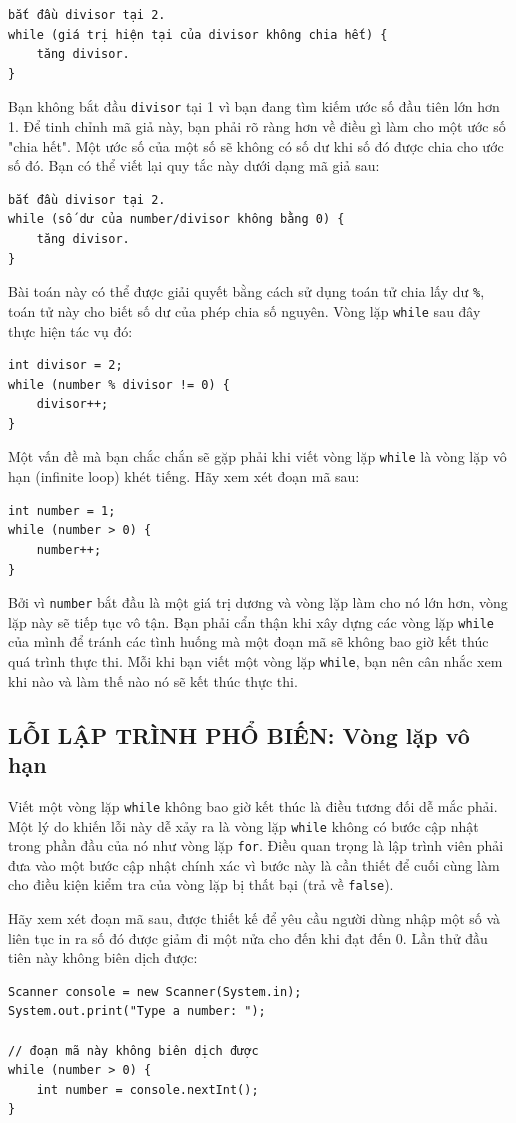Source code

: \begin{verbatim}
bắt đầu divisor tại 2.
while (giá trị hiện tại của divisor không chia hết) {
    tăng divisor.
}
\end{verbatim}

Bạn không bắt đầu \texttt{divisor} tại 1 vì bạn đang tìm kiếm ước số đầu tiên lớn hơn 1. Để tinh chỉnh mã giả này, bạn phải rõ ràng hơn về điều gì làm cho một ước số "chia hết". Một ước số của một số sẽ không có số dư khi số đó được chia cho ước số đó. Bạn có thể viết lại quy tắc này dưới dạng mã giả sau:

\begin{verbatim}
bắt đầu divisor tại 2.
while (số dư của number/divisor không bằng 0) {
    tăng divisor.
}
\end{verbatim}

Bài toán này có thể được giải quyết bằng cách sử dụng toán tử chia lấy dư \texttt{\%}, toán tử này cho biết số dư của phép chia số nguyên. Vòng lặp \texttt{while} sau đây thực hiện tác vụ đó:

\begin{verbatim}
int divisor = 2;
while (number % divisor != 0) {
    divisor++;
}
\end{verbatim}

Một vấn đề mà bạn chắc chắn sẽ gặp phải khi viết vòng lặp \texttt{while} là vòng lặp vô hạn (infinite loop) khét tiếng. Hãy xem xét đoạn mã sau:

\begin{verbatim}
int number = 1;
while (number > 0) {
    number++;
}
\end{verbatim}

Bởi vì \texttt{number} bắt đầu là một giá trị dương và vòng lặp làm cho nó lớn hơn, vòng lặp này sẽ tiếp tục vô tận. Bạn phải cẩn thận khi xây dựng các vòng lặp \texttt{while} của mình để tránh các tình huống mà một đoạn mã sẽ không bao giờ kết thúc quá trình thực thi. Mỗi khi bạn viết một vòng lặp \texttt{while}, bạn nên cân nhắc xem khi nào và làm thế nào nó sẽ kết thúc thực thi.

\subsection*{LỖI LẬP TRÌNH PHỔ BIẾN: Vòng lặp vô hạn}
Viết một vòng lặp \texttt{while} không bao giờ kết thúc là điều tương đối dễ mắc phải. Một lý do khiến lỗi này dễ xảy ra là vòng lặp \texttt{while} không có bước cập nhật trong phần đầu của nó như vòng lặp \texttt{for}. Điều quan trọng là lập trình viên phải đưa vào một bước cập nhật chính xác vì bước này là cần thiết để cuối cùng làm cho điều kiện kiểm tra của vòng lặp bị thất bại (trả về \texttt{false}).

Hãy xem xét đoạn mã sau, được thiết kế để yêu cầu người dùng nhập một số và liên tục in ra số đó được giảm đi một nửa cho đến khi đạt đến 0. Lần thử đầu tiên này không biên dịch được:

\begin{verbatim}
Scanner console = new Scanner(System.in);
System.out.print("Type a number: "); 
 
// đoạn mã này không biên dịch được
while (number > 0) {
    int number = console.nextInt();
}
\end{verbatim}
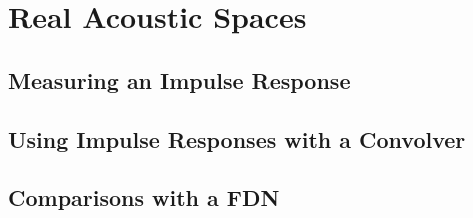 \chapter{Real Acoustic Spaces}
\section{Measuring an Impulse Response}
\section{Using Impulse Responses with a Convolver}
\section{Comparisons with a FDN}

○ ○ ○ ○

Work out how many lines contain the word "bằng" in the records, and answer with the number only.

2